» DIRECTIONS FOR THIS TASK
Leaving out all pictures, give again each line exactly, from the start of the listing through the line that contains "- 💬 Ask me about ...".

» MATERIAL SUPPLIED
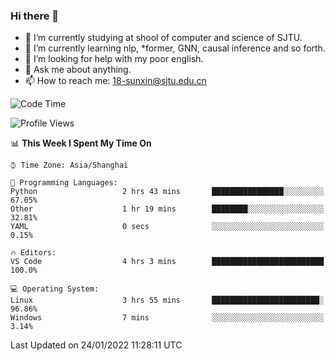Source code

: ### Hi there 👋

<!--
**sunxin000/sunxin000** is a ✨ _special_ ✨ repository because its `README.md` (this file) appears on your GitHub profile.

Here are some ideas to get you started:

- 🔭 I’m currently working on ...
- 🌱 I’m currently learning ...
- 👯 I’m looking to collaborate on ...
- 🤔 I’m looking for help with ...
- 💬 Ask me about ...
- 📫 How to reach me: ...
- 😄 Pronouns: ...
- ⚡ Fun fact: ...
-->
- 🏫 I’m currently studying at shool of computer and science of SJTU.
- 🌱 I’m currently learning nlp, \*former, GNN, causal inference and so forth.
- 🤔 I’m looking for help with my poor english.
- 💬 Ask me about anything.
- 📫 How to reach me: 18-sunxin@sjtu.edu.cn
<!--START_SECTION:waka-->
![Code Time](http://img.shields.io/badge/Code%20Time-85%20hrs%2019%20mins-blue)

![Profile Views](http://img.shields.io/badge/Profile%20Views-0-blue)

📊 **This Week I Spent My Time On** 

```text
⌚︎ Time Zone: Asia/Shanghai

💬 Programming Languages: 
Python                   2 hrs 43 mins       ████████████████░░░░░░░░░   67.05% 
Other                    1 hr 19 mins        ████████░░░░░░░░░░░░░░░░░   32.81% 
YAML                     0 secs              ░░░░░░░░░░░░░░░░░░░░░░░░░   0.15%

🔥 Editors: 
VS Code                  4 hrs 3 mins        █████████████████████████   100.0%

💻 Operating System: 
Linux                    3 hrs 55 mins       ████████████████████████░   96.86% 
Windows                  7 mins              ░░░░░░░░░░░░░░░░░░░░░░░░░   3.14%

```


 Last Updated on 24/01/2022 11:28:11 UTC
<!--END_SECTION:waka-->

» RESULT OF THIS EXERCISE
Source code

: ### Hi there 👋

<!--
**sunxin000/sunxin000** is a ✨ _special_ ✨ repository because its `README.md` (this file) appears on your GitHub profile.

Here are some ideas to get you started:

- 🔭 I’m currently working on ...
- 🌱 I’m currently learning ...
- 👯 I’m looking to collaborate on ...
- 🤔 I’m looking for help with ...
- 💬 Ask me about ...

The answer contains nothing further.